» **Work required**: Please repeat the records exactly, keeping the pictures out.

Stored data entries
# # # #

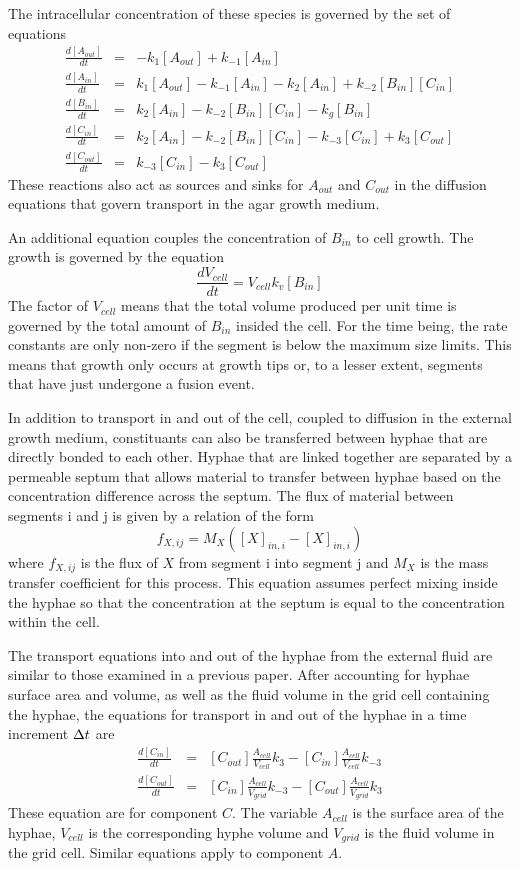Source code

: \documentclass[12pt]{article}
\begin{document}
The intracellular concentration of these species is governed by the set of equations
\begin{eqnarray*}
\frac{d [A_{out}]}{d t} &=&-k_1 [A_{out}]+k_{-1} [A_{in}] \\
\frac{d [A_{in}]}{d t} &=&k_1 [A_{out}]-k_{-1} [A_{in}] - k_2 [A_{in}]
 + k_{-2}[B_{in}][C_{in}]\\
\frac{d [B_{in}]}{d t} &=&k_2 [A_{in}] - k_{-2}[B_{in}][C_{in}] - k_g[B_{in}]\\
\frac{d [C_{in}]}{d t} &=&k_2 [A_{in}] - k_{-2}[B_{in}][C_{in}]-k_{-3} [C_{in}]
+ k_3 [C_{out}] \\
\frac{d [C_{out}]}{d t} &=&k_{-3} [C_{in}]-k_3 [C_{out}]
\end{eqnarray*}
These reactions also act as sources and sinks for $A_{out}$ and $C_{out}$ in the diffusion
equations that govern transport in the agar growth medium.

An additional equation couples the concentration of $B_{in}$ to cell growth.
The growth is governed by the equation
\[
\frac{dV_{cell}}{dt} = V_{cell}k_v[B_{in}]
\]
The factor of $V_{cell}$ means that the total volume produced per unit time is
governed by the total amount of $B_{in}$ insided the cell. For the time being,
the rate constants are only non-zero if the segment is below the maximum size
limits. This means that growth only occurs at growth tips or, to a lesser
extent, segments that have just undergone a fusion event.

In addition to transport in and out of the cell, coupled to diffusion in the external
growth medium, constituants can also be transferred between hyphae that are directly
bonded to each other. Hyphae that are linked together are separated by a permeable septum
that allows material to transfer between hyphae based on the concentration difference
across the septum. The flux of material between segments i and j is given by a relation
of the form
\[
f_{X,ij} = M_X ([X]_{in,i}-[X]_{in,i})
\]
where $f_{X,ij}$ is the flux of $X$ from segment i into segment j and $M_X$ is the mass
transfer coefficient for this process. This equation assumes perfect mixing inside the hyphae
so that the concentration at the septum is equal to the concentration within the cell.

The transport equations into and out of the hyphae from the external fluid are similar to those
examined in a previous paper.
After accounting for hyphae surface area and volume, as well as the fluid volume in the grid cell
containing the hyphae, the equations for transport in and out of the hyphae in a time increment
$\Delta t$ are
\begin{eqnarray*}
\frac{d [C_{in}]}{dt} &=& [C_{out}]\frac{A_{cell}}{V_{cell}}k_3 - [C_{in}]\frac{A_{cell}}{V_{cell}}
k_{-3} \\
\frac{d[C_{out}]}{dt} &=& [C_{in}]\frac{A_{cell}}{V_{grid}}k_{-3} - [C_{out}]\frac{A_{cell}}{V_{grid}}
k_{3}
\end{eqnarray*}
These equation are for component $C$. The variable $A_{cell}$ is the surface area of the hyphae,
$V_{cell}$ is the corresponding hyphe volume and $V_{grid}$ is the fluid volume in the grid cell.
Similar equations apply to component $A$.
\end{document}
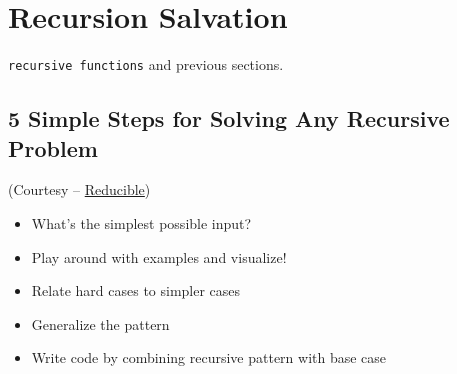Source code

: \section{Recursion Salvation}
\begin{topics}
\verb!recursive functions! and previous sections.
\end{topics}
\subsection*{5 Simple Steps for Solving Any Recursive Problem}
(Courtesy -- \href{https://youtu.be/ngCos392W4w}{Reducible})
\begin{itemize}[noitemsep]
	\item What's the simplest possible input?
	\item Play around with examples and visualize!
	\item Relate hard cases to simpler cases
	\item Generalize the pattern
	\item Write code by combining recursive pattern with base case
\end{itemize}
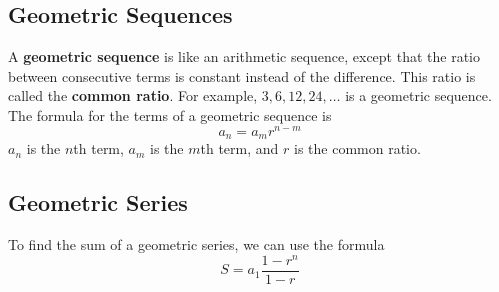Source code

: \documentclass{article}
\begin{document}
    \subsection*{Geometric Sequences}
    A \textbf{geometric sequence} is like an arithmetic sequence, except that
    the ratio between consecutive terms is constant instead of the difference.
    This ratio is called the \textbf{common ratio}. For example, $3, 6, 12, 24,
    \dots$ is a geometric sequence. The formula for the terms of a geometric
    sequence is
    \[a_n = a_mr^{n - m}\] $a_n$ is the $n$th term, $a_m$ is the $m$th term, and
    $r$ is the common ratio.
    \subsection*{Geometric Series}
    To find the sum of a geometric series, we can use the formula
    \[S = a_1\frac{1 - r^n}{1 - r}\]
\end{document}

# # # #

» **Answer space**:
Source code

: \documentclass[12pt]{article}
\begin{document}
The intracellular concentration of these species is governed by the set of equations
\begin{eqnarray*}
\frac{d [A_{out}]}{d t} &=&-k_1 [A_{out}]+k_{-1} [A_{in}] \\
\frac{d [A_{in}]}{d t} &=&k_1 [A_{out}]-k_{-1} [A_{in}] - k_2 [A_{in}]
 + k_{-2}[B_{in}][C_{in}]\\
\frac{d [B_{in}]}{d t} &=&k_2 [A_{in}] - k_{-2}[B_{in}][C_{in}] - k_g[B_{in}]\\
\frac{d [C_{in}]}{d t} &=&k_2 [A_{in}] - k_{-2}[B_{in}][C_{in}]-k_{-3} [C_{in}]
+ k_3 [C_{out}] \\
\frac{d [C_{out}]}{d t} &=&k_{-3} [C_{in}]-k_3 [C_{out}]
\end{eqnarray*}
These reactions also act as sources and sinks for $A_{out}$ and $C_{out}$ in the diffusion
equations that govern transport in the agar growth medium.

An additional equation couples the concentration of $B_{in}$ to cell growth.
The growth is governed by the equation
\[
\frac{dV_{cell}}{dt} = V_{cell}k_v[B_{in}]
\]
The factor of $V_{cell}$ means that the total volume produced per unit time is
governed by the total amount of $B_{in}$ insided the cell. For the time being,
the rate constants are only non-zero if the segment is below the maximum size
limits. This means that growth only occurs at growth tips or, to a lesser
extent, segments that have just undergone a fusion event.

In addition to transport in and out of the cell, coupled to diffusion in the external
growth medium, constituants can also be transferred between hyphae that are directly
bonded to each other. Hyphae that are linked together are separated by a permeable septum
that allows material to transfer between hyphae based on the concentration difference
across the septum. The flux of material between segments i and j is given by a relation
of the form
\[
f_{X,ij} = M_X ([X]_{in,i}-[X]_{in,i})
\]
where $f_{X,ij}$ is the flux of $X$ from segment i into segment j and $M_X$ is the mass
transfer coefficient for this process. This equation assumes perfect mixing inside the hyphae
so that the concentration at the septum is equal to the concentration within the cell.

The transport equations into and out of the hyphae from the external fluid are similar to those
examined in a previous paper.
After accounting for hyphae surface area and volume, as well as the fluid volume in the grid cell
containing the hyphae, the equations for transport in and out of the hyphae in a time increment
$\Delta t$ are
\begin{eqnarray*}
\frac{d [C_{in}]}{dt} &=& [C_{out}]\frac{A_{cell}}{V_{cell}}k_3 - [C_{in}]\frac{A_{cell}}{V_{cell}}
k_{-3} \\
\frac{d[C_{out}]}{dt} &=& [C_{in}]\frac{A_{cell}}{V_{grid}}k_{-3} - [C_{out}]\frac{A_{cell}}{V_{grid}}
k_{3}
\end{eqnarray*}
These equation are for component $C$. The variable $A_{cell}$ is the surface area of the hyphae,
$V_{cell}$ is the corresponding hyphe volume and $V_{grid}$ is the fluid volume in the grid cell.
Similar equations apply to component $A$.
\end{document}
Source code

: \section{Recursion Salvation}
\begin{topics}
\verb!recursive functions! and previous sections.
\end{topics}
\subsection*{5 Simple Steps for Solving Any Recursive Problem}
(Courtesy -- \href{https://youtu.be/ngCos392W4w}{Reducible})
\begin{itemize}[noitemsep]
	\item What's the simplest possible input?
	\item Play around with examples and visualize!
	\item Relate hard cases to simpler cases
	\item Generalize the pattern
	\item Write code by combining recursive pattern with base case
\end{itemize}
Source code

: \documentclass{article}
\begin{document}
    \subsection*{Geometric Sequences}
    A \textbf{geometric sequence} is like an arithmetic sequence, except that
    the ratio between consecutive terms is constant instead of the difference.
    This ratio is called the \textbf{common ratio}. For example, $3, 6, 12, 24,
    \dots$ is a geometric sequence. The formula for the terms of a geometric
    sequence is
    \[a_n = a_mr^{n - m}\] $a_n$ is the $n$th term, $a_m$ is the $m$th term, and
    $r$ is the common ratio.
    \subsection*{Geometric Series}
    To find the sum of a geometric series, we can use the formula
    \[S = a_1\frac{1 - r^n}{1 - r}\]
\end{document}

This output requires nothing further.